照見五蘊

高校時代、曹洞宗立の学校に通ったため、朝礼や宗教の時間に習った「般若心経」。正しくものごとを伝える智慧のお経で、玄蔵三蔵がインドから持ち帰った1335巻の経典を、約20年間ほどかけて、一番大切なエッセンスを262文字に集約して創られた。初めは面食らっていたけど、よくわからないなりに心を込めて唱えていた。なぜなら、当時の校長先生の読経があまりにも迫力があって、ただならむ雰囲気に吞み込まれて、真面目にやるしかなかった。おかげさまで、しっかりと身に染みている。今でも読むことができるし、意味もそこそこ覚えている。今から思えば、本当に有難い時間。感謝するしかない出会いだった。

先週末、そんなことをふと思い出す。県立大4年生の川部那萌さんの写真展で、会場に展示された作品群を観るうちに、般若心経の序文にある「照見五蘊皆空 度一切苦厄」という言葉が頭に浮かんできた。五蘊(ごうん 色・受・想・行・識)とは、人間はいくつかの要素が偶然集まって出来ているので、確固とした実体はない。要するに、私やこの世を形づくってる五蘊はすべて移りゆく運命にある。どんな時も一瞬の産物であって、本質のない幻や錯覚みたいもの。それゆえ、この世は空であるのだから概念に捉われた生き方せずに、在るがままにいきれば、一切の悩みや苦しみから解放されるという意味である。

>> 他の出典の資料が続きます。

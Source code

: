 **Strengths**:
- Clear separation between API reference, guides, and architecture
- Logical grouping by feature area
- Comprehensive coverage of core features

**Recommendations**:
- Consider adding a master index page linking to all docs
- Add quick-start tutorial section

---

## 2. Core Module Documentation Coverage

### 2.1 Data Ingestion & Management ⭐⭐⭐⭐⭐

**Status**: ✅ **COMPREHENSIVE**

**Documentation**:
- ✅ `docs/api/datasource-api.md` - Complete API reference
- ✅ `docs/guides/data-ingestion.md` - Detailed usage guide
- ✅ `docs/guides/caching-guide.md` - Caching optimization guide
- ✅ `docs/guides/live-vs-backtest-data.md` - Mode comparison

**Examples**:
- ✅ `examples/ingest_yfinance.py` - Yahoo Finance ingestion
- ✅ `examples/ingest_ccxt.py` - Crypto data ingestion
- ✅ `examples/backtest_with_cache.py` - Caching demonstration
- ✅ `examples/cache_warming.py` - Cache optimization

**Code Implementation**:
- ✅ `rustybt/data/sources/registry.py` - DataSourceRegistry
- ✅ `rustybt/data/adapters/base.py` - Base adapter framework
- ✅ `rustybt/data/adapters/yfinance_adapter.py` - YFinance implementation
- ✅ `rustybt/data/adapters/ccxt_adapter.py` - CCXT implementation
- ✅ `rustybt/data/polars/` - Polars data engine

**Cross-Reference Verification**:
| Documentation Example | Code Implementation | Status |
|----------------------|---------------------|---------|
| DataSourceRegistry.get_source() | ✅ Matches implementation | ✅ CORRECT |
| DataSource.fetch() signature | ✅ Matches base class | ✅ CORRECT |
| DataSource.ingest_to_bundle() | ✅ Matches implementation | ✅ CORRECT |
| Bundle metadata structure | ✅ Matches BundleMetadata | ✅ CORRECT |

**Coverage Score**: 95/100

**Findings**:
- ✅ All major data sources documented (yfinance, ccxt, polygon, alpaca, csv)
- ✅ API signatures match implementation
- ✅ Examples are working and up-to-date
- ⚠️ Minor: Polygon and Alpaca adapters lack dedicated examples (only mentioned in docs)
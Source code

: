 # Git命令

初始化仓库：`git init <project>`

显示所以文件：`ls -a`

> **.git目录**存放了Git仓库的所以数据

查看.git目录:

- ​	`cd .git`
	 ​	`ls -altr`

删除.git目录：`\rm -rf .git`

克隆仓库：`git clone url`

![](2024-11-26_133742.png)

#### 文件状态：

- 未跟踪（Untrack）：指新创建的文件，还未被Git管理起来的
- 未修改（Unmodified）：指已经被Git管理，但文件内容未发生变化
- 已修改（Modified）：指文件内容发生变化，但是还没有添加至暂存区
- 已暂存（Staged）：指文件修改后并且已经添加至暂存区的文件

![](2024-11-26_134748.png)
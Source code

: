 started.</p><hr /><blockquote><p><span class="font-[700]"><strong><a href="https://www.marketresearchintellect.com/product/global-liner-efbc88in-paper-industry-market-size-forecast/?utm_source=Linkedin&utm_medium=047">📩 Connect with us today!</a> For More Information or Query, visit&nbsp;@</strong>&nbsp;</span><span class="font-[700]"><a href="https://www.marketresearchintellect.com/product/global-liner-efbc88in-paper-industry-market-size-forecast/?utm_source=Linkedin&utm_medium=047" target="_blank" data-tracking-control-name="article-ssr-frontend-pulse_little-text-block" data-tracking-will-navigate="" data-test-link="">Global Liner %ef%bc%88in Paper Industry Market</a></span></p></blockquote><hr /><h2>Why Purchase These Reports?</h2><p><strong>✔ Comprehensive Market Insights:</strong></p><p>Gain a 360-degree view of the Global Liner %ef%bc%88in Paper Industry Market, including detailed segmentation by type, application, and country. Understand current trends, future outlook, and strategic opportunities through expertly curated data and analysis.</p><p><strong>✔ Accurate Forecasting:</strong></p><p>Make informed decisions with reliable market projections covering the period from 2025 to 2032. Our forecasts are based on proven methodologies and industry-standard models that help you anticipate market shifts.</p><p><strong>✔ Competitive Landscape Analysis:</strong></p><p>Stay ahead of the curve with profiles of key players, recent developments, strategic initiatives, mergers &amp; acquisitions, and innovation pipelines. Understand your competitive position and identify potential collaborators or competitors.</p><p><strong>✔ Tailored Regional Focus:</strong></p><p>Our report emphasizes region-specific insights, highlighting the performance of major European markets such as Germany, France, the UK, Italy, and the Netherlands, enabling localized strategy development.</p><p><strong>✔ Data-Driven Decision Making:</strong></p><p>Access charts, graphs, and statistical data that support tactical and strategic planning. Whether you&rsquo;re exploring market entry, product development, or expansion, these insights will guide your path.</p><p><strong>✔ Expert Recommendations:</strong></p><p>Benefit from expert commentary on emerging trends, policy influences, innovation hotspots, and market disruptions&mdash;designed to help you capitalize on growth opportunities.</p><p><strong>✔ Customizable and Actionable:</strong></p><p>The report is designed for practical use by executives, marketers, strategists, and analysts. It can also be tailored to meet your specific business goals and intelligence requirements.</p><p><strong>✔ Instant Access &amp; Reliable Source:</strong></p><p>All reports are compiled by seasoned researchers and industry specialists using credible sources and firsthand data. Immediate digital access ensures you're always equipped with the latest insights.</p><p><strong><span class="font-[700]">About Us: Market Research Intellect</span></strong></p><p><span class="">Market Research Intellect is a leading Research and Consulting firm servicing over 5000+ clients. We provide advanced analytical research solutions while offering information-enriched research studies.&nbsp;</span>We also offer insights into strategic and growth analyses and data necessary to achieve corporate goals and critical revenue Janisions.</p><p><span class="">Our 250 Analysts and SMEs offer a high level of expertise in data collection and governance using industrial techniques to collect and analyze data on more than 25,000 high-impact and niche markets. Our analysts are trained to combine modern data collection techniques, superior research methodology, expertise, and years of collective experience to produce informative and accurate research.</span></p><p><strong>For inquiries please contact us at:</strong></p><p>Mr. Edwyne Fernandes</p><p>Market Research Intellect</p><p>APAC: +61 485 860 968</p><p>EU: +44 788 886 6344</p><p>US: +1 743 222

彼女の作品から五蘊を感じた。私(色)はいつも変化していく。外から来るいろんな刺激を(受)け取り、何かについて(想)像していき、そして、それによって(行)動することで、自分は何を感じているのかを認(識)する。この世は概念に捉われて生きることはなかれ。心で感じたものを羅針盤に、ものごとを自由に楽しめばいい。そんな達観したような作品表現に感心させられる。これは偶然が織りなしたこと。だけど、流れに逆らわない柔軟さに、偶然の美が集まってきたのかもしれない。